» Problem: Lines that include the string "классов" are the ones to copy from the entries below.

» Collected data:
● ● ● ● ●
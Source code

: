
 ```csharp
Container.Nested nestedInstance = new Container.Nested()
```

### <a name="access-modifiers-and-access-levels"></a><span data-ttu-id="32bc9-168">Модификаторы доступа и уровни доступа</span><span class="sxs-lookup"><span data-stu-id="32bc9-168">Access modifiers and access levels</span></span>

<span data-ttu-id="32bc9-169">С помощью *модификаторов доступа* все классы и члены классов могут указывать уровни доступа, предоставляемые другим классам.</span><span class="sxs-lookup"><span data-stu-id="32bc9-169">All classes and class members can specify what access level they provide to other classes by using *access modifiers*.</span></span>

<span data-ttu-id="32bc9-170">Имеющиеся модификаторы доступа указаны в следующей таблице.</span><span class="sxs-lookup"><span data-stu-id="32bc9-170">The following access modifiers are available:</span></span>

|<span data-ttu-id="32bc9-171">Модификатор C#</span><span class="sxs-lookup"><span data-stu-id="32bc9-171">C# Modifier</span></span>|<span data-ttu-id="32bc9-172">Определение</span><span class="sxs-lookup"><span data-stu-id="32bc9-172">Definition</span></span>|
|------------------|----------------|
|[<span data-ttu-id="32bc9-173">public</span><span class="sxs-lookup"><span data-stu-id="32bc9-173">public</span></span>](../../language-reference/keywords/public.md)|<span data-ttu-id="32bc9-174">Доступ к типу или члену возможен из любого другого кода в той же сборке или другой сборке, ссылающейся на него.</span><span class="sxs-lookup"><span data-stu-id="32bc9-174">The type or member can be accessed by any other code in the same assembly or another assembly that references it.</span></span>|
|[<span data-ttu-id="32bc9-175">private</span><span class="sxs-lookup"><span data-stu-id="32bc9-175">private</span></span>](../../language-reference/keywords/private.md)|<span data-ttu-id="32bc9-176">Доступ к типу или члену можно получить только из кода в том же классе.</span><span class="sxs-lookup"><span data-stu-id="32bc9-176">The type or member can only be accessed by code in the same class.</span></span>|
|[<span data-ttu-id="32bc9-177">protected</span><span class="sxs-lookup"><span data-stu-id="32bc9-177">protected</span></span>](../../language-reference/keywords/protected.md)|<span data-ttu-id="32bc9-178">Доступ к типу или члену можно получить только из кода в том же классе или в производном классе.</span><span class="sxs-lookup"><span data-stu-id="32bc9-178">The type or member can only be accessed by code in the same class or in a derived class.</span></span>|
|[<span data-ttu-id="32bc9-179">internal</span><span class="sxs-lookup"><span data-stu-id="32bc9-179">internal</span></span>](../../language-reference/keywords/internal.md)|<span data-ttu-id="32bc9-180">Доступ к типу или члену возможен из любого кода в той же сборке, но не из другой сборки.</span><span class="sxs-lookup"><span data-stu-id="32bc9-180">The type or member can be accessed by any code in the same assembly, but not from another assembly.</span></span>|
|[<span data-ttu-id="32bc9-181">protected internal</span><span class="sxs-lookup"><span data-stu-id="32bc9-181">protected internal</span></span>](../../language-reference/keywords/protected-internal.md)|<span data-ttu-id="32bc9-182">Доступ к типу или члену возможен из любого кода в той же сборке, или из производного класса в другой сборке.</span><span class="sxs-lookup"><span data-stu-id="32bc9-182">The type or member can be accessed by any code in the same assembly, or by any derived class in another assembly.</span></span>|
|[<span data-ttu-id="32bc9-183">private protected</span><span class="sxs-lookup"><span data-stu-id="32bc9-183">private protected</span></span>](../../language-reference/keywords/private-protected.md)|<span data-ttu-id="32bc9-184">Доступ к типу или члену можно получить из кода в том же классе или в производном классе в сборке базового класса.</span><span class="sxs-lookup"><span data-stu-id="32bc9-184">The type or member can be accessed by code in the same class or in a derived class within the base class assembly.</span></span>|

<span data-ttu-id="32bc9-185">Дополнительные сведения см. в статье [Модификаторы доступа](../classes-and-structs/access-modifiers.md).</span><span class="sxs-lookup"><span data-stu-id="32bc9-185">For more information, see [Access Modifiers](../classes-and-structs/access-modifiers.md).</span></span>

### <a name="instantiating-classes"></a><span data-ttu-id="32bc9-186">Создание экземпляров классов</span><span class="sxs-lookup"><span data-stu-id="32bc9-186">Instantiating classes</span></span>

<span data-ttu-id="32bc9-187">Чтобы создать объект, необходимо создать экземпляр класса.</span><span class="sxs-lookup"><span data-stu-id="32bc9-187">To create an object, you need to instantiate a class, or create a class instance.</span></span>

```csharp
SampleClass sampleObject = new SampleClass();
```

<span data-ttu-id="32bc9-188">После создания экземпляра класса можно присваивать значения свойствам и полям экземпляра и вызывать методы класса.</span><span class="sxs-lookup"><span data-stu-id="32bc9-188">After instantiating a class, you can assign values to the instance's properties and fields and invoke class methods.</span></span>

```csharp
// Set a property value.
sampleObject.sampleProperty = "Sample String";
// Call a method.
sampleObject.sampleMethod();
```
● ● ● ● ●
» Task solution:
<span data-ttu-id="32bc9-169">С помощью *модификаторов доступа* все классы и члены классов могут указывать уровни доступа, предоставляемые другим классам.</span><span class="sxs-lookup"><span data-stu-id="32bc9-169">All classes and class members can specify what access level they provide to other classes by using *access modifiers*.</span></span>
### <a name="instantiating-classes"></a><span data-ttu-id="32bc9-186">Создание экземпляров классов</span><span class="sxs-lookup"><span data-stu-id="32bc9-186">Instantiating classes</span></span>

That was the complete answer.